A ‘NOVELTY’ tourism bid to site a shepherd’s hut in a farmer’s field has won the support of a Scottish Borders Council planning review committee.

A council planning officer had originally refused the application for the hut and the siting of a cabin as holiday let accommodation on land south west of Corstane Farmhouse in Broughton.

Ranald Dods thought the development would “not relate sympathetically to the landscape setting”.

He also stated that it would be small scale and its contribution to the local economy “likely to be correspondingly small”.

But members of the council’s Local Review Body disagreed and overturned the refusal.

East Berwickshire councillor Aileen Orr said: “I am for this proposal. I think we vitally need these small tourist colonies, as it were.

“It doesn’t impact, to me, on the farm at all. It doesn’t impact on the road because it is slightly lower. I think the shepherd’s hut is a great idea and from the point of economics and employment, even if it only supports one or two extra people, it’s still a credible thing in a small community.”

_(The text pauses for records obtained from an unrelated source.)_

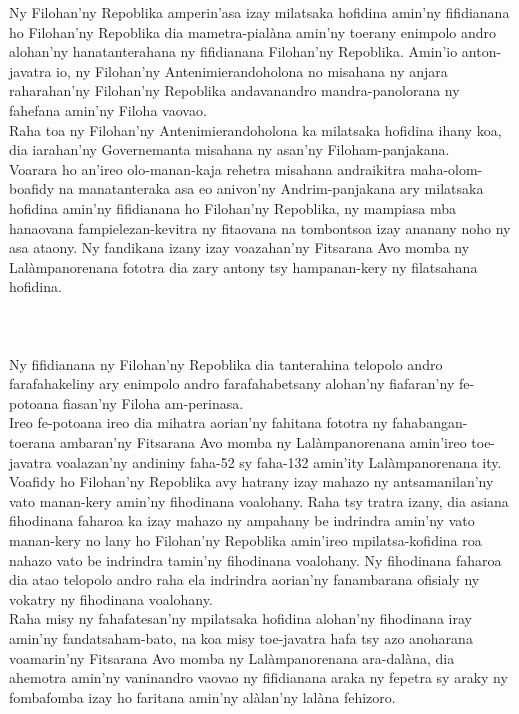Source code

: \documentclass[12pt]{article}
\newcounter{laharana}
\newcommand{\andininy}[0]{
  \paragraph{%
    \NoCaseChange{%
      Andininy~\addtocounter{laharana}{1}\thelaharana.}\label{and:\thelaharana}~%
  }%
}
\begin{document}
\noindent
Ny Filohan'ny Repoblika amperin'asa izay milatsaka hofidina amin'ny fifidianana
ho Filohan'ny Repoblika dia mametra-pialàna amin'ny toerany enimpolo andro
alohan'ny hanatanterahana ny fifidianana Filohan'ny Repoblika. Amin'io
anton-javatra io, ny Filohan'ny Antenimierandoholona no misahana ny anjara
raharahan'ny Filohan'ny Repoblika andavanandro mandra-panolorana ny fahefana
amin'ny Filoha vaovao.\\

\noindent
Raha toa ny Filohan'ny Antenimierandoholona ka milatsaka hofidina ihany koa, dia
iarahan'ny Governemanta misahana ny asan'ny Filoham-panjakana.\\

\noindent
Voarara ho an'ireo olo-manan-kaja rehetra misahana andraikitra maha-olom-boafidy
na manatanteraka asa eo anivon'ny Andrim-panjakana ary milatsaka hofidina
amin'ny fifidianana ho Filohan'ny Repoblika, ny mampiasa mba hanaovana
fampielezan-kevitra ny fitaovana na tombontsoa izay ananany noho ny asa
ataony. Ny fandikana izany izay voazahan'ny Fitsarana Avo momba ny
Lalàmpanorenana fototra dia zary antony tsy hampanan-kery ny filatsahana
hofidina.

\andininy{}Ny fifidianana ny Filohan'ny Repoblika dia tanterahina telopolo
andro farafahakeliny ary enimpolo andro farafahabetsany alohan'ny fiafaran'ny
fe-potoana fiasan'ny Filoha am-perinasa.\\

\noindent
Ireo fe-potoana ireo dia mihatra aorian'ny fahitana fototra ny
fahabangan-toerana ambaran'ny Fitsarana Avo momba ny Lalàmpanorenana amin'ireo
toe-javatra voalazan'ny andininy faha-52 sy faha-132 amin'ity Lalàmpanorenana
ity.\\

\noindent
Voafidy ho Filohan'ny Repoblika avy hatrany izay mahazo ny antsamanilan'ny vato
manan-kery amin'ny fihodinana voalohany. Raha tsy tratra izany, dia asiana
fihodinana faharoa ka izay mahazo ny ampahany be indrindra amin'ny vato
manan-kery no lany ho Filohan'ny Repoblika amin'ireo mpilatsa-kofidina roa
nahazo vato be indrindra tamin'ny fihodinana voalohany. Ny fihodinana faharoa
dia atao telopolo andro raha ela indrindra aorian'ny fanambarana ofisialy ny
vokatry ny fihodinana voalohany.\\

\noindent
Raha misy ny fahafatesan'ny mpilatsaka hofidina alohan'ny fihodinana iray
amin'ny fandatsaham-bato, na koa misy toe-javatra hafa tsy azo anoharana
voamarin'ny Fitsarana Avo momba ny Lalàmpanorenana ara-dalàna, dia ahemotra
amin'ny vaninandro vaovao ny fifidianana araka ny fepetra sy araky ny fombafomba
izay ho faritana amin'ny alàlan'ny lalàna fehizoro.\\
\end{document}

Jedburgh councillor Sandy Scott said: “This was a difficult one for me because it is breaking into a greenfield site, so to speak, but is giving tourism a bit of a boost there and I think it would be quite a novelty going to an old shepherd’s hut. It supports farm diversification so on balance I’d overturn the officer’s decision.”

Mid Berwickshire councillor Donald Moffat added: “I’ve never seen a shepherd’s hut as big as that when I worked on a farm but I think it will do a job. If this makes the business more sustainable for the family then I am all for it.”

Councillors made a condition of approval that the cabin is coloured green.